Sorting algorithms used in the CL implementations
Which sorting algorithm should one implement when developing a program? The best answer is probably none. Use the sort provided by your system/library/etc. Unless you know your input data has some special properties that you can take advantage of, the provided sort should be enough for your needs and probably is more efficiently implemented.
However, I think it is important to know what sorting algorithm is implemented. If one knows the properties of the data, it is possible to understand if the provided sort can or will pose a problem. In the same way a programmer shouldn’t implement a sorting algorithm every time it needs to sort something, the programmer should also be aware of the limitations/advantages of the system sort. That way one can decide if a special sort is needed or not.
Common Lisp provides the functions sort and stable-sort. The HyperSpec describes their operation well but it does not define the sorting algorithm. That decision is left free to the implementations. In addition, both functions don’t necessarily share the same algorithm. The difference between the two is that the second function sorts in a way that guarantees stability, i.e., two elements that are equal remain in the same position after sorting is completed. The use of sort and stable-sort requires some care (see the section sort pitfalls) but lets focus on the algorithms and not on its usage.
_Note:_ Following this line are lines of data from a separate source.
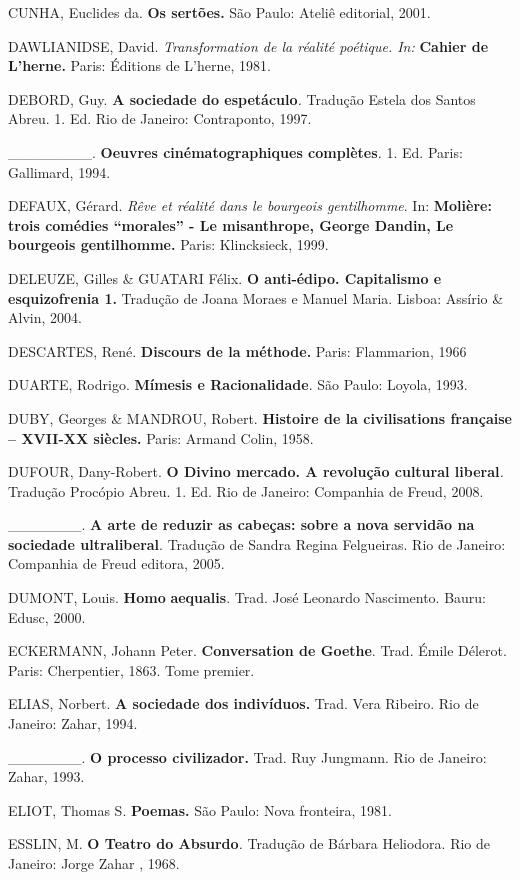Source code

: CUNHA, Euclides da. \textbf{Os sertões.} São Paulo: Ateliê editorial,
2001.

DAWLIANIDSE, David. \emph{Transformation de la réalité poétique. In:}
\textbf{Cahier de L'herne.} Paris: Éditions de L'herne, 1981.

DEBORD, Guy. \textbf{A sociedade do espetáculo}\emph{.} Tradução Estela
dos Santos Abreu. 1. Ed. Rio de Janeiro: Contraponto, 1997.

\_\_\_\_\_\_\_\_. \textbf{Oeuvres cinématographiques complètes}\emph{.}
1. Ed. Paris: Gallimard, 1994.

DEFAUX, Gérard. \emph{Rêve et réalité dans le bourgeois gentilhomme}.
In: \textbf{Molière: trois comédies ``morales'' - Le misanthrope, George
Dandin, Le bourgeois gentilhomme.} Paris: Klincksieck, 1999.

DELEUZE, Gilles \& GUATARI Félix. \textbf{O anti-édipo. Capitalismo e
esquizofrenia 1.} Tradução de Joana Moraes e Manuel Maria. Lisboa:
Assírio \& Alvin, 2004.

DESCARTES, René. \textbf{Discours de la méthode.} Paris: Flammarion,
1966

DUARTE, Rodrigo. \textbf{Mímesis e Racionalidade}. São Paulo: Loyola,
1993.

DUBY, Georges \& MANDROU, Robert. \textbf{Histoire de la civilisations
française -- XVII-XX siècles.} Paris: Armand Colin, 1958.

DUFOUR, Dany-Robert. \textbf{O Divino mercado. A revolução cultural
liberal}\emph{.} Tradução Procópio Abreu. 1. Ed. Rio de Janeiro:
Companhia de Freud, 2008.

\_\_\_\_\_\_\_. \textbf{A arte de reduzir as cabeças: sobre a nova
servidão na sociedade ultraliberal}. Tradução de Sandra Regina
Felgueiras. Rio de Janeiro: Companhia de Freud editora, 2005.

DUMONT, Louis. \textbf{Homo} \textbf{aequalis}. Trad. José Leonardo
Nascimento. Bauru: Edusc, 2000.

ECKERMANN, Johann Peter. \textbf{Conversation de Goethe}. Trad. Émile
Délerot. Paris: Cherpentier, 1863. Tome premier.

ELIAS, Norbert. \textbf{A sociedade dos indivíduos.} Trad. Vera Ribeiro.
Rio de Janeiro: Zahar, 1994.

\_\_\_\_\_\_\_. \textbf{O processo civilizador.} Trad. Ruy Jungmann. Rio
de Janeiro: Zahar, 1993.

ELIOT, Thomas S. \textbf{Poemas.} São Paulo: Nova fronteira, 1981.

ESSLIN, M. \textbf{O Teatro do Absurdo}\emph{.} Tradução de Bárbara
Heliodora. Rio de Janeiro: Jorge Zahar , 1968.

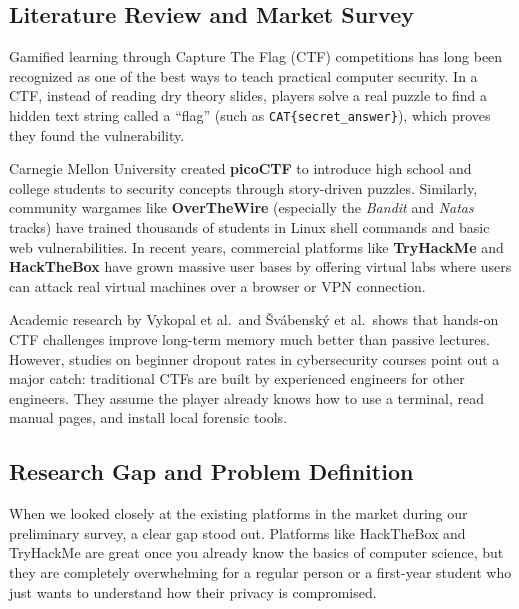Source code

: \documentclass[11pt,a4paper]{article}
\begin{document}
\subsection{Literature Review and Market Survey}
Gamified learning through Capture The Flag (CTF) competitions has long been recognized as one of the best ways to teach practical computer security. In a CTF, instead of reading dry theory slides, players solve a real puzzle to find a hidden text string called a ``flag'' (such as \texttt{CAT\{secret\_answer\}}), which proves they found the vulnerability.

Carnegie Mellon University created \textbf{picoCTF} to introduce high school and college students to security concepts through story-driven puzzles. Similarly, community wargames like \textbf{OverTheWire} (especially the \textit{Bandit} and \textit{Natas} tracks) have trained thousands of students in Linux shell commands and basic web vulnerabilities. In recent years, commercial platforms like \textbf{TryHackMe} and \textbf{HackTheBox} have grown massive user bases by offering virtual labs where users can attack real virtual machines over a browser or VPN connection.

Academic research by Vykopal et al.\ and Švábenský et al.\ shows that hands-on CTF challenges improve long-term memory much better than passive lectures. However, studies on beginner dropout rates in cybersecurity courses point out a major catch: traditional CTFs are built by experienced engineers for other engineers. They assume the player already knows how to use a terminal, read manual pages, and install local forensic tools.

\subsection{Research Gap and Problem Definition}
When we looked closely at the existing platforms in the market during our preliminary survey, a clear gap stood out. Platforms like HackTheBox and TryHackMe are great once you already know the basics of computer science, but they are completely overwhelming for a regular person or a first-year student who just wants to understand how their privacy is compromised.
\end{document}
What sorting algorithms do the major open source CL implementations actually implement? I was curious about it and went to check the source for ABCL, CCL, CLISP, CMUCL, ECL and SBCL. Not surprising, we find some differences between the implementations. What it was more unexpected to discover is that some implementations also use different sorting algorithms according to the sequence type. A quick survey of the findings is summarized in the following table (if anythings is incorrect, please tell me). The links for the source code are in the implementation name (careful, in CCL and SBCL there are two links).
|ABCL||merge sort (lists) / quicksort||merge sort|
|CCL||merge sort (lists) / quicksort||merge sort|
|CLISP||tree sort||tree sort|
|ECL||merge sort (lists) / quicksort||quicksort (strings + bit vectors) / merge sort|
|SBCL||merge sort (lists) / heapsort||merge sort|
In terms of the implementation of sort, quicksort is the most used algorithm, followed by heapsort. The choice for these algorithms is expected. Both have an average-case performance of O(nlgn) and heapsort guarantees a worst-case performace of O(nlgn) too. Quicksort has a worst-case performance of O(n2) but it can be optimized in several ways so that it also gives an expected worst-case performance of O(nlgn). However, it seems that the quicksort implementations are not completely optimized. In ECL (and ABCL) quicksort implements a partition scheme which deals better with duplicate elements (although is not the three-way partitioning) but it always picks as pivot the first element. CCL chooses the pivot with a median-of-3 method and always sorts the smaller partition to ensure a worst-case stack depth of O(lgn).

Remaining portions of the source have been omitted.